EXERCISE DIRECTIONS
Would you please return the lines of the entries below starting at the line that has "some widely adopted" and ending at the line that has "[help]: ../../0_help/README.md", both included, exactly as they are?

(Beginning of INPUT DATA)

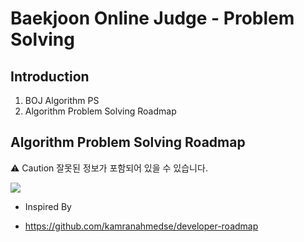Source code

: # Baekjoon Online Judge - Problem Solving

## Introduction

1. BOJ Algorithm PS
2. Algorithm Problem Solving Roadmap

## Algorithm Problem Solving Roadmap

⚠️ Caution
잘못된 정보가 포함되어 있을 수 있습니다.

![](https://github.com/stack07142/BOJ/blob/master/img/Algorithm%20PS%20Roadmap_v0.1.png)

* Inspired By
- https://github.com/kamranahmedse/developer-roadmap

(End of INPUT DATA)
(Beginning of INPUT DATA)

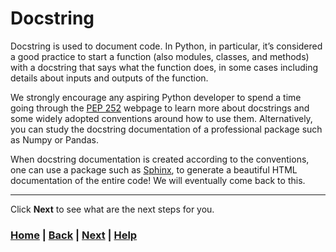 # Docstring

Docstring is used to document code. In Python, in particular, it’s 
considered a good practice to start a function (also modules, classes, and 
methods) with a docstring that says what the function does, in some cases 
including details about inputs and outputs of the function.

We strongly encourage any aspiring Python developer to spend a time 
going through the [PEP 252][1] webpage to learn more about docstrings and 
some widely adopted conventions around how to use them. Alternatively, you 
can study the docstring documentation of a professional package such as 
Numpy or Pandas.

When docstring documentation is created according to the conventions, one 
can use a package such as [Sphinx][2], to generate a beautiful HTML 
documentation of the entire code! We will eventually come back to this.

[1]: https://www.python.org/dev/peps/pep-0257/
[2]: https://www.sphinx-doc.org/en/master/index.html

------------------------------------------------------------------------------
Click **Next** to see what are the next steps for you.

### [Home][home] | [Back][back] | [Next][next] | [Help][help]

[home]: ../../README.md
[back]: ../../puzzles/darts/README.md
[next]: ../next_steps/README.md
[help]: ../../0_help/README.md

(End of INPUT DATA)

REPLY
some widely adopted conventions around how to use them. Alternatively, you 
can study the docstring documentation of a professional package such as 
Numpy or Pandas.

When docstring documentation is created according to the conventions, one 
can use a package such as [Sphinx][2], to generate a beautiful HTML 
documentation of the entire code! We will eventually come back to this.

[1]: https://www.python.org/dev/peps/pep-0257/
[2]: https://www.sphinx-doc.org/en/master/index.html

------------------------------------------------------------------------------
Click **Next** to see what are the next steps for you.

### [Home][home] | [Back][back] | [Next][next] | [Help][help]

[home]: ../../README.md
[back]: ../../puzzles/darts/README.md
[next]: ../next_steps/README.md
[help]: ../../0_help/README.md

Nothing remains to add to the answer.